__Required work__. For the listing that follows, give again exactly the lines from the one with "Lake surface areas" to the one with "Rural community water", including both.

__Extracted entries__.
((
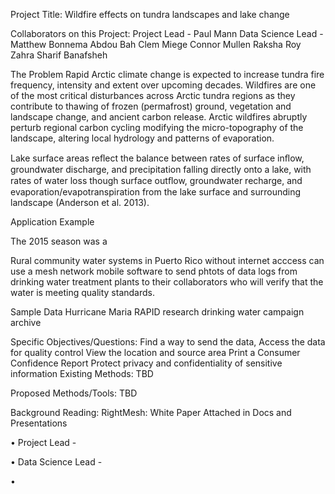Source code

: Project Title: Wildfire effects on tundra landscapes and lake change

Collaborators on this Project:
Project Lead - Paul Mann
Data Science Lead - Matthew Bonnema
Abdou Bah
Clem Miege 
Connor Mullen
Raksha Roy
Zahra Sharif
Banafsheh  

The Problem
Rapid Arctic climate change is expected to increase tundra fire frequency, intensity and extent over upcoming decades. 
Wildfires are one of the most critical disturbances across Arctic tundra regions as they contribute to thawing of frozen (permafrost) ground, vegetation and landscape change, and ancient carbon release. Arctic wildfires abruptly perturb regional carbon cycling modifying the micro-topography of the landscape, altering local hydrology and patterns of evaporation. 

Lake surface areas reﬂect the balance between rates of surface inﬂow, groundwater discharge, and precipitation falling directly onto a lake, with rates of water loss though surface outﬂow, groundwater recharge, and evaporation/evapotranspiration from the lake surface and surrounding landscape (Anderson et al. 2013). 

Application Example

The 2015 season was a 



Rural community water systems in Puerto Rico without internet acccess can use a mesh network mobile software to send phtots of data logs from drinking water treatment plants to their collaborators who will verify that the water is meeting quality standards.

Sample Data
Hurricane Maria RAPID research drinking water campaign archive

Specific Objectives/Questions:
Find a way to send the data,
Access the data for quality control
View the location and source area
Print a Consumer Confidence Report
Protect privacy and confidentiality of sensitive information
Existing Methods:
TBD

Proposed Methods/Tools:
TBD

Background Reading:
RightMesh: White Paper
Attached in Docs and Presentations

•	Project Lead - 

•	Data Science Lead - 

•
))
((
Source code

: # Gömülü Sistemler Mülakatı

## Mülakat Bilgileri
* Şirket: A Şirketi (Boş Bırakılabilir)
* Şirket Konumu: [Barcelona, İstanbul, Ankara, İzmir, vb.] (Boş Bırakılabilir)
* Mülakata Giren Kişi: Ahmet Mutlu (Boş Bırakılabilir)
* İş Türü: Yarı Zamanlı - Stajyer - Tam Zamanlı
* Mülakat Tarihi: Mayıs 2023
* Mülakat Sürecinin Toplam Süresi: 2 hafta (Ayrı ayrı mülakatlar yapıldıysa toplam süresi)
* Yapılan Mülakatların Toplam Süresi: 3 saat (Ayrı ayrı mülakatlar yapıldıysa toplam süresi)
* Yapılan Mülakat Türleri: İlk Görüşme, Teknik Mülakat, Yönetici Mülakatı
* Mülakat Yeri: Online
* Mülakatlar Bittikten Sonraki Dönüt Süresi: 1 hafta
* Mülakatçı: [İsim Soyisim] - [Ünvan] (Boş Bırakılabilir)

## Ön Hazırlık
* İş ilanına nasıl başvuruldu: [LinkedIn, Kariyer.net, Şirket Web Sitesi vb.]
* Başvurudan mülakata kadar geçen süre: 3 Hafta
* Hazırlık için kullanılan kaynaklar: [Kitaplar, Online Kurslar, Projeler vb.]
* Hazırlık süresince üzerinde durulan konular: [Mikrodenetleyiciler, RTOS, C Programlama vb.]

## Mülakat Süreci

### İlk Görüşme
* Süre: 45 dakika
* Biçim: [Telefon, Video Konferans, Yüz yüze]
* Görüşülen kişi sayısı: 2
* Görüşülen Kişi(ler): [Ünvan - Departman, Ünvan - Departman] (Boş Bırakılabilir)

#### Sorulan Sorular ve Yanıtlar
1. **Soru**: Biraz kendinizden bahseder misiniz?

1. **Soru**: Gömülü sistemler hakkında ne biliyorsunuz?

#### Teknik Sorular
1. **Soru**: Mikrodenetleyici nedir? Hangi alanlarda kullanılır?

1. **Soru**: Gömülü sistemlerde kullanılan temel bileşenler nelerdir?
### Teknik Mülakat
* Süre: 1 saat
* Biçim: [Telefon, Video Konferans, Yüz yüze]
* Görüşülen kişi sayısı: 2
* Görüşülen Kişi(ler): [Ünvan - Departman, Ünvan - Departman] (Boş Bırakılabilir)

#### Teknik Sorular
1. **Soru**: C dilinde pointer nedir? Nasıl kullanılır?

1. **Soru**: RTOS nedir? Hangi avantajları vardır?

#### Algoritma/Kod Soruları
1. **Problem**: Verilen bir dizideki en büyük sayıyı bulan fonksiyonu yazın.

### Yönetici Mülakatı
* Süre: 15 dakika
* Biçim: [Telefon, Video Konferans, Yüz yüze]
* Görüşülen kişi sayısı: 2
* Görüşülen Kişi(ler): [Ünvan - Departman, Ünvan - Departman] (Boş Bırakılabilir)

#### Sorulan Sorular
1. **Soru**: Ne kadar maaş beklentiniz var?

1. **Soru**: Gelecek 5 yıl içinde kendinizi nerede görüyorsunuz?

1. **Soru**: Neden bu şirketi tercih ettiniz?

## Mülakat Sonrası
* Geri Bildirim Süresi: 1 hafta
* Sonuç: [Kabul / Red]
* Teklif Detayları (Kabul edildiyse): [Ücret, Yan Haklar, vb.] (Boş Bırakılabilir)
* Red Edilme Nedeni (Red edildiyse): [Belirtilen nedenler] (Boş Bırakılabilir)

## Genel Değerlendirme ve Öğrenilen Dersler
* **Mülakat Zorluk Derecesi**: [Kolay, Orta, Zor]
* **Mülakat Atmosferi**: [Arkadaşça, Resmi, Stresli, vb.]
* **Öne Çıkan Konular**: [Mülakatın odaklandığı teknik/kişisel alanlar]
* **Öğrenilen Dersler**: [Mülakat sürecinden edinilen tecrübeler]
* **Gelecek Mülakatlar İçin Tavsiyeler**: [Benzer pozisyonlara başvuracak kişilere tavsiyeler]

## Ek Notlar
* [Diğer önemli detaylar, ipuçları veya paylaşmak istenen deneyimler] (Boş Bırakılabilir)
))
__Result for this exercise__.
Lake surface areas reﬂect the balance between rates of surface inﬂow, groundwater discharge, and precipitation falling directly onto a lake, with rates of water loss though surface outﬂow, groundwater recharge, and evaporation/evapotranspiration from the lake surface and surrounding landscape (Anderson et al. 2013). 

Application Example

The 2015 season was a 



Rural community water systems in Puerto Rico without internet acccess can use a mesh network mobile software to send phtots of data logs from drinking water treatment plants to their collaborators who will verify that the water is meeting quality standards.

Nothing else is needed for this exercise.